France Attributes Vital Importance to the Zero Tolerance Policy [fr]
Zero tolerance policy on sexual exploitation and abuse - Statement by François Delattre - Permanent Representative of France to the United Nations - ONU - 17 September 2015.
I would like to begin by thanking you for your excellent and important initiative to bring together all the countries that contribute troops, gendarmes, and police officers to United Nations peacekeeping operations for a crucial purpose, one that is a top priority for France: the fight against sexual abuse by United Nations personnel. As you so forcefully and eloquently stated, it is our most fundamental values and those of our organization that are at stake.
This meeting marks not only your total commitment to this key issue, but also the mobilization of all the Member States represented here today. This is an issue that requires us to mobilize at the highest level. This meeting must result in a change of direction. It heralds a shift in mentalities, habits, and policies at the United Nations, with respect to how we deal with these painful issues.

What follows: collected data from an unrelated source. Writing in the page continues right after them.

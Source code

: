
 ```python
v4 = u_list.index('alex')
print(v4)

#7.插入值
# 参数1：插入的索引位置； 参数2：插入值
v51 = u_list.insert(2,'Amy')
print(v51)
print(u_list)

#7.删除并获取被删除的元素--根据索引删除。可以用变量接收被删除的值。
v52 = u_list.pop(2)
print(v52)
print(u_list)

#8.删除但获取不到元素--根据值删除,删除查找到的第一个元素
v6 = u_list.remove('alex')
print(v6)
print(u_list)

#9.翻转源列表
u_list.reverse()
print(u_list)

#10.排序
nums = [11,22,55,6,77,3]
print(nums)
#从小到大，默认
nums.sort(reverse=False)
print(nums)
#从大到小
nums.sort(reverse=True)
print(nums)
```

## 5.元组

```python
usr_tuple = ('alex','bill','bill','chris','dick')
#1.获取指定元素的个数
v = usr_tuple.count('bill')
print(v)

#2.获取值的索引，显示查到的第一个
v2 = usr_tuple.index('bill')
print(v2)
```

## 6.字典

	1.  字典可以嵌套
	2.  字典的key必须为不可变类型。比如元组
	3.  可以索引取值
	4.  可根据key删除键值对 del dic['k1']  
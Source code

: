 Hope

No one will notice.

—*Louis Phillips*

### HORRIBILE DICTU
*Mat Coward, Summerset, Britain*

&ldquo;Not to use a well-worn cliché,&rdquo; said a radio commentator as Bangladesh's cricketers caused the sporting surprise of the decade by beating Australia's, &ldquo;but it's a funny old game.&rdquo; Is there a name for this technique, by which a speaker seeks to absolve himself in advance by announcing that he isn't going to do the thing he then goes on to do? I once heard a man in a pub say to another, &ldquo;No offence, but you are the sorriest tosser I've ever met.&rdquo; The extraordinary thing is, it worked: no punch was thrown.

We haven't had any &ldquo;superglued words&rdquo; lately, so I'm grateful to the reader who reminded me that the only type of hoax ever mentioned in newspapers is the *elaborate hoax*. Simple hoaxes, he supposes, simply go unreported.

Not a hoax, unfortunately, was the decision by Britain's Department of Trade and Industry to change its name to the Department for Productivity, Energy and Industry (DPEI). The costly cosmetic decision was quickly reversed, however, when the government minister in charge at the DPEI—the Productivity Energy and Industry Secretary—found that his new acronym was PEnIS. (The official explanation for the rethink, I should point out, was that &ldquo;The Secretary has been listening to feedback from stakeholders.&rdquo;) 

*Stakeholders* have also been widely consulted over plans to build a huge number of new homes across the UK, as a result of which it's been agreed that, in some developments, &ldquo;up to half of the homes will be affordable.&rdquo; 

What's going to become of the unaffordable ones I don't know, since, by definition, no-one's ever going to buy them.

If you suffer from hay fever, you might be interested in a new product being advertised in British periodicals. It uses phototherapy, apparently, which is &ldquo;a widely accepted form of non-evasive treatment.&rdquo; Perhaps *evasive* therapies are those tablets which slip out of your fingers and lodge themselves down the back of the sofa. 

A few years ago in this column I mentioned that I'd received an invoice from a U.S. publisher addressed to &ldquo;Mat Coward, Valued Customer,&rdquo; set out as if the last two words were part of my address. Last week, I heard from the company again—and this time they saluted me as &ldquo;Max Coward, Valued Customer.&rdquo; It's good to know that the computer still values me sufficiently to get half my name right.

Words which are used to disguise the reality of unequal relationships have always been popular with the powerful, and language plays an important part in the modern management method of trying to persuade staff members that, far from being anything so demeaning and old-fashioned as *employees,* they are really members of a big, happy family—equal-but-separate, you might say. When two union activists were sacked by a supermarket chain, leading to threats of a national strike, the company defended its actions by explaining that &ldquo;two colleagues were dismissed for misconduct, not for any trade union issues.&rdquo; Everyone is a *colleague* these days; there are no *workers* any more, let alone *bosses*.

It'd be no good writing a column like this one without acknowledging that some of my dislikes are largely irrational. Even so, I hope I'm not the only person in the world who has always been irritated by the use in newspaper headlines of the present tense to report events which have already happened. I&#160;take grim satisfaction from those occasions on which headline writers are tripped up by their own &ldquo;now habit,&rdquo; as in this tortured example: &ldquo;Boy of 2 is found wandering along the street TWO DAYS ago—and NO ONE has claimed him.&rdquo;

For we have heard your message, Mr. Secretary-General: We must change our everyday practices in order to be more accountable for our actions on three levels: preventing sexual abuse, punishing the perpetrators of crimes or offenses, and providing support for the victims.
France applauds the many concrete measures and provisions that you are proposing in the report that you just presented. You can count on France’s full political and technical support when it comes to developing, expanding, or implementing these provisions, in addition to the measures my country already implements.
Indeed, France, which currently contributes to nine peacekeeping operations, deploying more than 900 military personnel and police officers, is fully committed to respecting the rules laid down by the United Nations. It attributes vital importance to implementing both the zero tolerance policy and the due diligence policy. Properly executing the directives issued by the Department of Peacekeeping Operations is essential. Our soldiers are recruited, trained, and deployed in operations using a process guaranteeing the respect of these rules. Transparence, in this regard, is critical; it is why our legislative framework and national process fully abide by these same standards.
France is demanding and vigilant when it comes to the deployment of its troops on a national basis and within operations led by other organizations or coalitions.
Allegations of sexual abuse by French soldiers in the Central African Republic remind us that there may be cases in which existing standards and provisions do not shield us from every risk. It is therefore our moral and public responsibility to get to the bottom of these serious allegations. That is why the French government turned to the courts as soon as it received information concerning these allegations. A criminal investigation is under way. If the facts are borne out, the most severe disciplinary sanctions will be adopted, as will a punitive response by the French legal authorities. The French President has pledged to follow the recommendations you have made, Mr. Secretary-General, in your report.
The caliber of the investigations and respect for fundamental procedural principles – central among them, that of independent judges – may mean investigations that are long and complex. While it is important to react quickly, to offer immediate responses to victims and families, it is also important to establish the facts with the utmost rigor. In this regard, Mr. Secretary-General, I support your proposal to carry out field investigations using either specialized teams or the advisors for the protection of women deployed in many missions, including MINUSCA.
But waiting for the result of an investigation or a judicial decision does not mean inaction. On the contrary, we can and must, at the political, diplomatic, and administrative level, make every effort that falls under our authority. That is why France naturally stands ready to do even more, in cooperation with the United Nations.
Other areas of cooperation between the United Nations and countries contributing troops, gendarmes, and police officers must therefore be exploited. Mr. Secretary-General, you clearly identified these tracks in establishing the zero tolerance goal, and in particular by indicating a path to achieve it. You can count on France to help us move forward together on the path to zero tolerance.